Description of the task:
Pictures aside, output each record exactly.
::: Exercise inputs :::
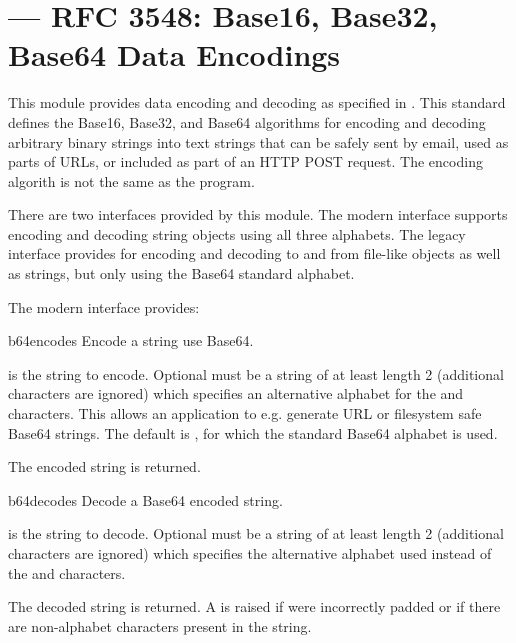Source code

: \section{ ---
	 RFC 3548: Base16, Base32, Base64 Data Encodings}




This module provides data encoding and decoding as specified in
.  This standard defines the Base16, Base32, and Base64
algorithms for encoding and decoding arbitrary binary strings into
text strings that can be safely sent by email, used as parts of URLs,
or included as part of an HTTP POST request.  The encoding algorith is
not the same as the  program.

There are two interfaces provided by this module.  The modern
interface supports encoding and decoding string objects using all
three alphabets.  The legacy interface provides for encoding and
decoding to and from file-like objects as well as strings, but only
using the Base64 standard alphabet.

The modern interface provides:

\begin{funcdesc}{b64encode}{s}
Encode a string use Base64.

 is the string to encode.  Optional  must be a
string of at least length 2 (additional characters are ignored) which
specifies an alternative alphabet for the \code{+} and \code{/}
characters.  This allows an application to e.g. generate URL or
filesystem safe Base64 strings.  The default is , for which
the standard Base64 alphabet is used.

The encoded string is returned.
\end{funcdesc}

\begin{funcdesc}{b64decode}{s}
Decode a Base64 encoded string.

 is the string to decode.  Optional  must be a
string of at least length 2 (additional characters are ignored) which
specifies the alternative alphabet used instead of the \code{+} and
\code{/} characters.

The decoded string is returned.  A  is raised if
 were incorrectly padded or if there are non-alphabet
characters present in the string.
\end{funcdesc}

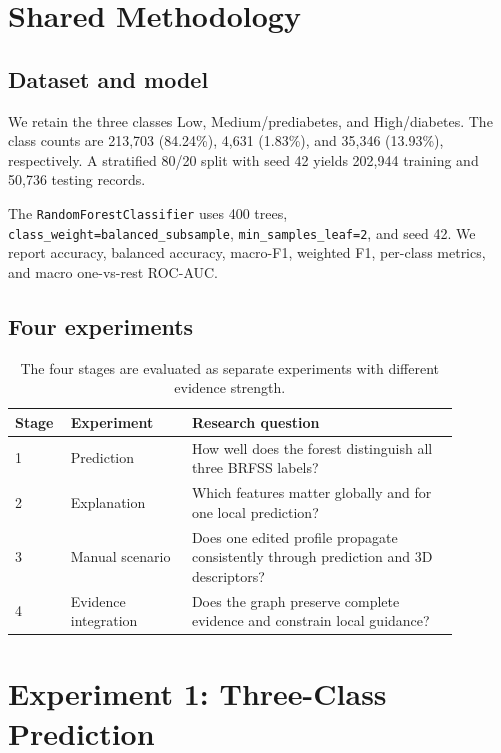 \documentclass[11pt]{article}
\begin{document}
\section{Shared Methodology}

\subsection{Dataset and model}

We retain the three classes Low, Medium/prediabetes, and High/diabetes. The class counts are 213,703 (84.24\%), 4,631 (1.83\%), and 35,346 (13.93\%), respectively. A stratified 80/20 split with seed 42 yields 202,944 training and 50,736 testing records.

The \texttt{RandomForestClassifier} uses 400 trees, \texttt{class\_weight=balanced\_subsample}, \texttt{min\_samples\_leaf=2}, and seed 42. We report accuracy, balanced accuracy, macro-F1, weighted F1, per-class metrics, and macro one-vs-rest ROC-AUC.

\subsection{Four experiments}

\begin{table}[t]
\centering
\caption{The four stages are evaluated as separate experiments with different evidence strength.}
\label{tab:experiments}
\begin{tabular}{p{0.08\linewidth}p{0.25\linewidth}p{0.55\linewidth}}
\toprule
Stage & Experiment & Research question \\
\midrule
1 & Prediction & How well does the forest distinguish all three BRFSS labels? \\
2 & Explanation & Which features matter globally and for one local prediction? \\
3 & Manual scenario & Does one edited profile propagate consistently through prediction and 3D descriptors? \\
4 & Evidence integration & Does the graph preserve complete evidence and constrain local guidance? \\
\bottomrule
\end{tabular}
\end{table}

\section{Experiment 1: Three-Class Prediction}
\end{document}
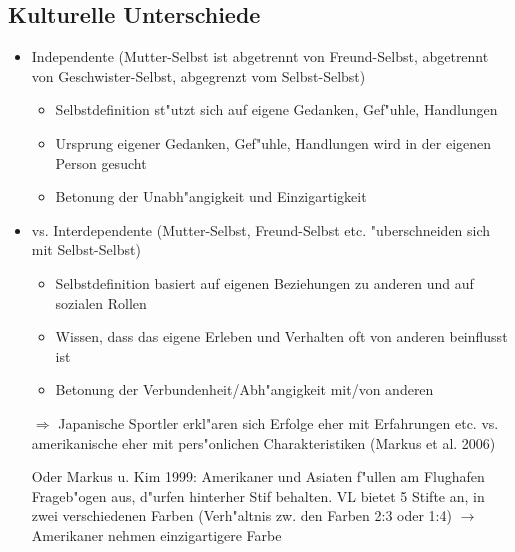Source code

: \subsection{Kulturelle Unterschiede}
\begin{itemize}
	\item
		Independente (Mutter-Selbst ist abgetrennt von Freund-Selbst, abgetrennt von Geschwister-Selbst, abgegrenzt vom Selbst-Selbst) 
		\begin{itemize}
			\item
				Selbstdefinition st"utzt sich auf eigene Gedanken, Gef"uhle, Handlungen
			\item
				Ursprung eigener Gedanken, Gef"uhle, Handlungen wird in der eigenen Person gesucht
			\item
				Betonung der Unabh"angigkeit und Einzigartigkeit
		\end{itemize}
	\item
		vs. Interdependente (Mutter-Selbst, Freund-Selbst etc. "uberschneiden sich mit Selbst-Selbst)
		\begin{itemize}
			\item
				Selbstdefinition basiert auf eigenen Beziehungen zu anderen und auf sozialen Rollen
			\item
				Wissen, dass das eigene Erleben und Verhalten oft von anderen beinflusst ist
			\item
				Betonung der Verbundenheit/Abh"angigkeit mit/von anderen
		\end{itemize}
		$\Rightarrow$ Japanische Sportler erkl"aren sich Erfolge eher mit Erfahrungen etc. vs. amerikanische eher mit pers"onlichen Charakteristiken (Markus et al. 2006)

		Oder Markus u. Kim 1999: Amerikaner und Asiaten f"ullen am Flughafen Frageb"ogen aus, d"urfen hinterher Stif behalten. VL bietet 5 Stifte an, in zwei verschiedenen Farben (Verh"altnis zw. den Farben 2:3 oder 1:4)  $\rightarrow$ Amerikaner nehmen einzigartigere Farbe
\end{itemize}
:::
Finished task:
Source code

: \section{ ---
	 RFC 3548: Base16, Base32, Base64 Data Encodings}




This module provides data encoding and decoding as specified in
.  This standard defines the Base16, Base32, and Base64
algorithms for encoding and decoding arbitrary binary strings into
text strings that can be safely sent by email, used as parts of URLs,
or included as part of an HTTP POST request.  The encoding algorith is
not the same as the  program.

There are two interfaces provided by this module.  The modern
interface supports encoding and decoding string objects using all
three alphabets.  The legacy interface provides for encoding and
decoding to and from file-like objects as well as strings, but only
using the Base64 standard alphabet.

The modern interface provides:

\begin{funcdesc}{b64encode}{s}
Encode a string use Base64.

 is the string to encode.  Optional  must be a
string of at least length 2 (additional characters are ignored) which
specifies an alternative alphabet for the \code{+} and \code{/}
characters.  This allows an application to e.g. generate URL or
filesystem safe Base64 strings.  The default is , for which
the standard Base64 alphabet is used.

The encoded string is returned.
\end{funcdesc}

\begin{funcdesc}{b64decode}{s}
Decode a Base64 encoded string.

 is the string to decode.  Optional  must be a
string of at least length 2 (additional characters are ignored) which
specifies the alternative alphabet used instead of the \code{+} and
\code{/} characters.

The decoded string is returned.  A  is raised if
 were incorrectly padded or if there are non-alphabet
characters present in the string.
\end{funcdesc}

 \documentclass[11pt]{article}
\begin{document}
\section{Shared Methodology}

\subsection{Dataset and model}

We retain the three classes Low, Medium/prediabetes, and High/diabetes. The class counts are 213,703 (84.24\%), 4,631 (1.83\%), and 35,346 (13.93\%), respectively. A stratified 80/20 split with seed 42 yields 202,944 training and 50,736 testing records.

The \texttt{RandomForestClassifier} uses 400 trees, \texttt{class\_weight=balanced\_subsample}, \texttt{min\_samples\_leaf=2}, and seed 42. We report accuracy, balanced accuracy, macro-F1, weighted F1, per-class metrics, and macro one-vs-rest ROC-AUC.

\subsection{Four experiments}

\begin{table}[t]
\centering
\caption{The four stages are evaluated as separate experiments with different evidence strength.}
\label{tab:experiments}
\begin{tabular}{p{0.08\linewidth}p{0.25\linewidth}p{0.55\linewidth}}
\toprule
Stage & Experiment & Research question \\
\midrule
1 & Prediction & How well does the forest distinguish all three BRFSS labels? \\
2 & Explanation & Which features matter globally and for one local prediction? \\
3 & Manual scenario & Does one edited profile propagate consistently through prediction and 3D descriptors? \\
4 & Evidence integration & Does the graph preserve complete evidence and constrain local guidance? \\
\bottomrule
\end{tabular}
\end{table}

\section{Experiment 1: Three-Class Prediction}
\end{document}
Source code

: \subsection{Kulturelle Unterschiede}
\begin{itemize}
	\item
		Independente (Mutter-Selbst ist abgetrennt von Freund-Selbst, abgetrennt von Geschwister-Selbst, abgegrenzt vom Selbst-Selbst) 
		\begin{itemize}
			\item
				Selbstdefinition st"utzt sich auf eigene Gedanken, Gef"uhle, Handlungen
			\item
				Ursprung eigener Gedanken, Gef"uhle, Handlungen wird in der eigenen Person gesucht
			\item
				Betonung der Unabh"angigkeit und Einzigartigkeit
		\end{itemize}
	\item
		vs. Interdependente (Mutter-Selbst, Freund-Selbst etc. "uberschneiden sich mit Selbst-Selbst)
		\begin{itemize}
			\item
				Selbstdefinition basiert auf eigenen Beziehungen zu anderen und auf sozialen Rollen
			\item
				Wissen, dass das eigene Erleben und Verhalten oft von anderen beinflusst ist
			\item
				Betonung der Verbundenheit/Abh"angigkeit mit/von anderen
		\end{itemize}
		$\Rightarrow$ Japanische Sportler erkl"aren sich Erfolge eher mit Erfahrungen etc. vs. amerikanische eher mit pers"onlichen Charakteristiken (Markus et al. 2006)

		Oder Markus u. Kim 1999: Amerikaner und Asiaten f"ullen am Flughafen Frageb"ogen aus, d"urfen hinterher Stif behalten. VL bietet 5 Stifte an, in zwei verschiedenen Farben (Verh"altnis zw. den Farben 2:3 oder 1:4)  $\rightarrow$ Amerikaner nehmen einzigartigere Farbe
\end{itemize}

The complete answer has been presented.